TASK =>
Search the records for the string "Allah", then copy each line where it appears.

PROVIDED MATERIAL =>
──────────────────────────────

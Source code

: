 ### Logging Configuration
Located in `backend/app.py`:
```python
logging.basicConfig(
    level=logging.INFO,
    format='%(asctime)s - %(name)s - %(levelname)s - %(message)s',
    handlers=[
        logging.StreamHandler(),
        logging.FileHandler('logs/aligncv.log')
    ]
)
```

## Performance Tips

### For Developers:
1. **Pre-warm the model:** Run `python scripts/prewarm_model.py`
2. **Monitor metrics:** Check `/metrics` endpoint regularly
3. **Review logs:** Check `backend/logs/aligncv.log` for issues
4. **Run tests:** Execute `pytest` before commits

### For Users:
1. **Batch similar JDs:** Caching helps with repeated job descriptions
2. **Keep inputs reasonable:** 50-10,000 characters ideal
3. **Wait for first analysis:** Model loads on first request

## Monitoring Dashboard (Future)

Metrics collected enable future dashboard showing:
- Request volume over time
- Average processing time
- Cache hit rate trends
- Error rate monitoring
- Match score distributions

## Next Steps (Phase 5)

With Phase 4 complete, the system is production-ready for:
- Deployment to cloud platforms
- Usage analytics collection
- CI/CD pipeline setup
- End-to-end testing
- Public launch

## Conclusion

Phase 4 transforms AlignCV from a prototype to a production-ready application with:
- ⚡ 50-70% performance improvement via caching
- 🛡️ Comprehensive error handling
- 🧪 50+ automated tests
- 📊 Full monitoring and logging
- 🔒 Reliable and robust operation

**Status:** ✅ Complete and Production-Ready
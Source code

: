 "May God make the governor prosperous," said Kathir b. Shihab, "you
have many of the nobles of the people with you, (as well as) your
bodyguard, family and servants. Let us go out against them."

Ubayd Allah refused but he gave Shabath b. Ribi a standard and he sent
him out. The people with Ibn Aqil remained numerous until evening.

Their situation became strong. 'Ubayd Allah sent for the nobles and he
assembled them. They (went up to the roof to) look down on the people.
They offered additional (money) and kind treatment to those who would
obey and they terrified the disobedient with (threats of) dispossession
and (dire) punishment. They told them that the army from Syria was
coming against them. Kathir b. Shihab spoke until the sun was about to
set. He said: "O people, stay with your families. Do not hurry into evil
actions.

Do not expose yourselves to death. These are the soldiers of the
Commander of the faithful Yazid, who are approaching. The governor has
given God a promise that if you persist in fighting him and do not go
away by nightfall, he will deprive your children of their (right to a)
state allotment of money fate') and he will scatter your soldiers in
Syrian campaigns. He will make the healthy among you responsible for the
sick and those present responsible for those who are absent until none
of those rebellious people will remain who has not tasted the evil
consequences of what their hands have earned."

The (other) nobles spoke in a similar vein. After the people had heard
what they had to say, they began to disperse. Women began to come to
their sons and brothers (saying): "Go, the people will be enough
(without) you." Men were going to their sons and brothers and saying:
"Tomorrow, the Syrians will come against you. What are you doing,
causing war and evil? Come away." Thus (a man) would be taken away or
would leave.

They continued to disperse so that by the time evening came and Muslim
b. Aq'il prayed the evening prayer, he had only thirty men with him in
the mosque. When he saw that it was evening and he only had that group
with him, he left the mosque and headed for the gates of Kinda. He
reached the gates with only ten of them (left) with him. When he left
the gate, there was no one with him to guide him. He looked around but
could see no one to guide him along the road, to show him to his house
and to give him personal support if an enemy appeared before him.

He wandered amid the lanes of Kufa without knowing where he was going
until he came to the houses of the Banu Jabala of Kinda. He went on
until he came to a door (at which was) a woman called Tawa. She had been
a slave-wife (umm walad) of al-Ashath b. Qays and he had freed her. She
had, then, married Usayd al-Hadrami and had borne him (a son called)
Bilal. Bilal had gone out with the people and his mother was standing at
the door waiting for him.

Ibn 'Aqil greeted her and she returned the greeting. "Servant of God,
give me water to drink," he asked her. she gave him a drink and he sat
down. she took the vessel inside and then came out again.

──────────────────────────────

FINAL ANSWER =>
Ubayd Allah refused but he gave Shabath b. Ribi a standard and he sent
Their situation became strong. 'Ubayd Allah sent for the nobles and he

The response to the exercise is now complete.